**Input records**
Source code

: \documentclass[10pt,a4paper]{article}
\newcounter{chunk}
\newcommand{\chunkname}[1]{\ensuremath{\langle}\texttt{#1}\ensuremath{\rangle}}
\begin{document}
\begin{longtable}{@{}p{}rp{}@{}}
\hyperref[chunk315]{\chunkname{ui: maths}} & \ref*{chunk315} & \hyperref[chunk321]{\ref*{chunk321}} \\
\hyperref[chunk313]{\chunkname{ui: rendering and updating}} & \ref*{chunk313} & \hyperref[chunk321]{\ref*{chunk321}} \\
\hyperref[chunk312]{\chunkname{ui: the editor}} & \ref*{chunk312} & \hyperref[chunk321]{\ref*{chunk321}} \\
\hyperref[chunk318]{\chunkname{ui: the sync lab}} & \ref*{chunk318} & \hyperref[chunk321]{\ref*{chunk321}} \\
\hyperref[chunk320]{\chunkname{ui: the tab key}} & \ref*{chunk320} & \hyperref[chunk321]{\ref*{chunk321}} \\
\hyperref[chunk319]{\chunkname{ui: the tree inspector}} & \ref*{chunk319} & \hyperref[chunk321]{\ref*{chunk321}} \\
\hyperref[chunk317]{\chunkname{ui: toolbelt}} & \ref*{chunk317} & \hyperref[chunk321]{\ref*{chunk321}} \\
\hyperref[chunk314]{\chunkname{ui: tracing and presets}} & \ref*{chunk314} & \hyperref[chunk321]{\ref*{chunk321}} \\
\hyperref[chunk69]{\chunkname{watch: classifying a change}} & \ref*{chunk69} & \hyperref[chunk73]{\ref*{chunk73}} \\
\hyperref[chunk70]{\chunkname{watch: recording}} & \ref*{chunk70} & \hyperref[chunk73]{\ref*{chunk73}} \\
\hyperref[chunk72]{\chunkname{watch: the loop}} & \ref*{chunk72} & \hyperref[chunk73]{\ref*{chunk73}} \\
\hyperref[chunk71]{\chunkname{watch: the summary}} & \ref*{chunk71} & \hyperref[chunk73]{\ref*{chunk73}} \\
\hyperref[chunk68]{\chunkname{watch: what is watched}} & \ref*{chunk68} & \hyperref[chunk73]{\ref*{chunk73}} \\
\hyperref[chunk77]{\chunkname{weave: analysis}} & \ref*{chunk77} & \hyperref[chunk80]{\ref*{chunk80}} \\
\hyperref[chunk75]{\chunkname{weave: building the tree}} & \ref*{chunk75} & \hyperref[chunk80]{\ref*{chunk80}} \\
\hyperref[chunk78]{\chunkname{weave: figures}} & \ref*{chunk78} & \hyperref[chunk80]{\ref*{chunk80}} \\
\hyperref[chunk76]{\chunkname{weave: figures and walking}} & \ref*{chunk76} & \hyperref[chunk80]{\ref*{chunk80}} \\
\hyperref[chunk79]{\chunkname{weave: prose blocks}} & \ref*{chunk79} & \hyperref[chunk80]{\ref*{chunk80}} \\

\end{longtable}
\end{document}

**Exercise description**
Look through the entries above, and wherever a line holds the string "tree", copy it.

**Task output**
\hyperref[chunk319]{\chunkname{ui: the tree inspector}} & \ref*{chunk319} & \hyperref[chunk321]{\ref*{chunk321}} \\
\hyperref[chunk75]{\chunkname{weave: building the tree}} & \ref*{chunk75} & \hyperref[chunk80]{\ref*{chunk80}} \\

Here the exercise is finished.